## Provided material
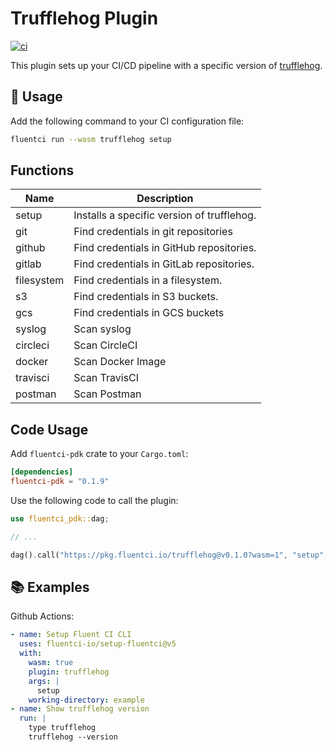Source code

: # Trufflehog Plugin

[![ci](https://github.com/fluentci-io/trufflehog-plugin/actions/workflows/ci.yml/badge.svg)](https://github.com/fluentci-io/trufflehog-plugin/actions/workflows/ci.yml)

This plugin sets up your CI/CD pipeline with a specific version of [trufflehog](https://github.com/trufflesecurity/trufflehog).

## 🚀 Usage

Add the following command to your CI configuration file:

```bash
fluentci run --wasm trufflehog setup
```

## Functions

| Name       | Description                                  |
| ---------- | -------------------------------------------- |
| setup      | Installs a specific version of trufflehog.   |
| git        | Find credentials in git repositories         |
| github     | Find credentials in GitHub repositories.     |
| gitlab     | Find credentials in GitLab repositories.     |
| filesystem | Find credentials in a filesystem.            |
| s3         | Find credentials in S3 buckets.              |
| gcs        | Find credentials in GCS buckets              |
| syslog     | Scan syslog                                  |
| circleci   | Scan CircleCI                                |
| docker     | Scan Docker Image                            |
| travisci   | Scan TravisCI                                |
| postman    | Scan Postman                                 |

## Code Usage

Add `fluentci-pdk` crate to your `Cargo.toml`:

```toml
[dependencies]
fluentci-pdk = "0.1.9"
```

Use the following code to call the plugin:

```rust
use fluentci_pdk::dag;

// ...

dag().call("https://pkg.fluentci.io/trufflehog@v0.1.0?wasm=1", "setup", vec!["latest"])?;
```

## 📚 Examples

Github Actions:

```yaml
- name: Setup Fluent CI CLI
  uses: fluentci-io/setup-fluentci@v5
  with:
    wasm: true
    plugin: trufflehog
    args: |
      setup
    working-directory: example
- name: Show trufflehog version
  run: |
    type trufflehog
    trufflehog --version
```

--

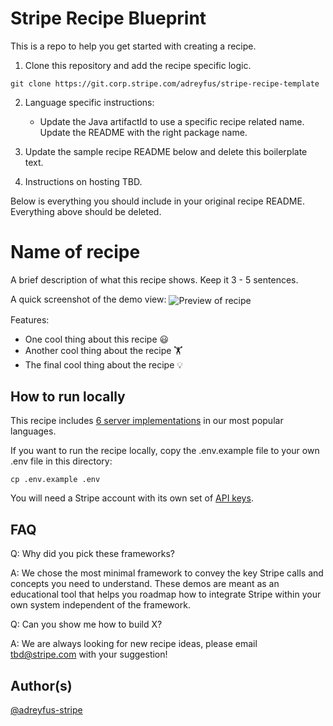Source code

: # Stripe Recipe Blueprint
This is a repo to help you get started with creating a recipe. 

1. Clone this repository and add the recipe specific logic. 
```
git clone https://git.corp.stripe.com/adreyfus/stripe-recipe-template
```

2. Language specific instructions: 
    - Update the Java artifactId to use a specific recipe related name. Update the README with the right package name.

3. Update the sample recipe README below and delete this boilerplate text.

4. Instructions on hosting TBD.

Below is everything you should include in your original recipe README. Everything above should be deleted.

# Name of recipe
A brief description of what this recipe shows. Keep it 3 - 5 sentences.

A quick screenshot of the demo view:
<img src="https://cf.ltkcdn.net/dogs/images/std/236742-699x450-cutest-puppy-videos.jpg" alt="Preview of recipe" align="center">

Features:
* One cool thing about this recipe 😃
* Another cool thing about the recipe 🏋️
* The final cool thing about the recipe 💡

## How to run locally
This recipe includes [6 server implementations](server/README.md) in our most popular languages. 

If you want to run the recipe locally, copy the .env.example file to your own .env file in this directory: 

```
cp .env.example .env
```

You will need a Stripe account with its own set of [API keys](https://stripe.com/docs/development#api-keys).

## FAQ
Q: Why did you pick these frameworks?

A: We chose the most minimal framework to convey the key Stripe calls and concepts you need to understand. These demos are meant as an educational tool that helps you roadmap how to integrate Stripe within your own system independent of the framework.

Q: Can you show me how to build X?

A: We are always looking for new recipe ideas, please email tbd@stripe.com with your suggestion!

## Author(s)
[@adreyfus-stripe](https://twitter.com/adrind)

---

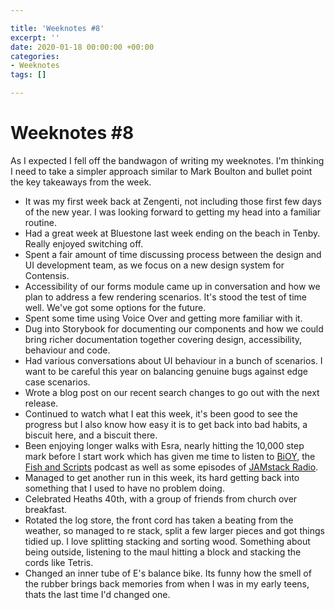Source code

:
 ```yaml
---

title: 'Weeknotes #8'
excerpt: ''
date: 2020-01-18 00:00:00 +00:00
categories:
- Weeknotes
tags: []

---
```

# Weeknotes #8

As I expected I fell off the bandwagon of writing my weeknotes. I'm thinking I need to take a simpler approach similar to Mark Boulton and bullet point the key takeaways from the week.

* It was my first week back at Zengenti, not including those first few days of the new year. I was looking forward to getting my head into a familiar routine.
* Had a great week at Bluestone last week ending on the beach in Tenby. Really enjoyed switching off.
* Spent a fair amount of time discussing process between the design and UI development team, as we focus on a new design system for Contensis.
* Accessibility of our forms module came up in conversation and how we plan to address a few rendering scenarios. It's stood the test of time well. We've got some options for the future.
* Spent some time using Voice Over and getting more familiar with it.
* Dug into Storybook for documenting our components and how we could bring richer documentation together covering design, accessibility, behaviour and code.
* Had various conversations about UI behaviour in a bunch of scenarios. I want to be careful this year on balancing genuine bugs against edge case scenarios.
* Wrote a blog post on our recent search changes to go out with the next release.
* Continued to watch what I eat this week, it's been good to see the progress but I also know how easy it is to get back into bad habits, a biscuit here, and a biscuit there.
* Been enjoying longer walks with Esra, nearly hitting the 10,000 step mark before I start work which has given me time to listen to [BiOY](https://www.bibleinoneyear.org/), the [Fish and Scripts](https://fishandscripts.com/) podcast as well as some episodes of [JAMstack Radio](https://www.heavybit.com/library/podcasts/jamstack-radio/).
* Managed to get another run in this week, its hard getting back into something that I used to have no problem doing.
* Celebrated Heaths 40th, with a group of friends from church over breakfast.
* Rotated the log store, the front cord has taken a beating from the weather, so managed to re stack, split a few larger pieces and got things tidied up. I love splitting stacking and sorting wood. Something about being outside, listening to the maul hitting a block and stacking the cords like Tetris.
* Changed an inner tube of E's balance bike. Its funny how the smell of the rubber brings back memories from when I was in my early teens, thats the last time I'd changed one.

## Activity
Count how many lines in the data contain the word "need". Reply with that number only.

## Solution below
3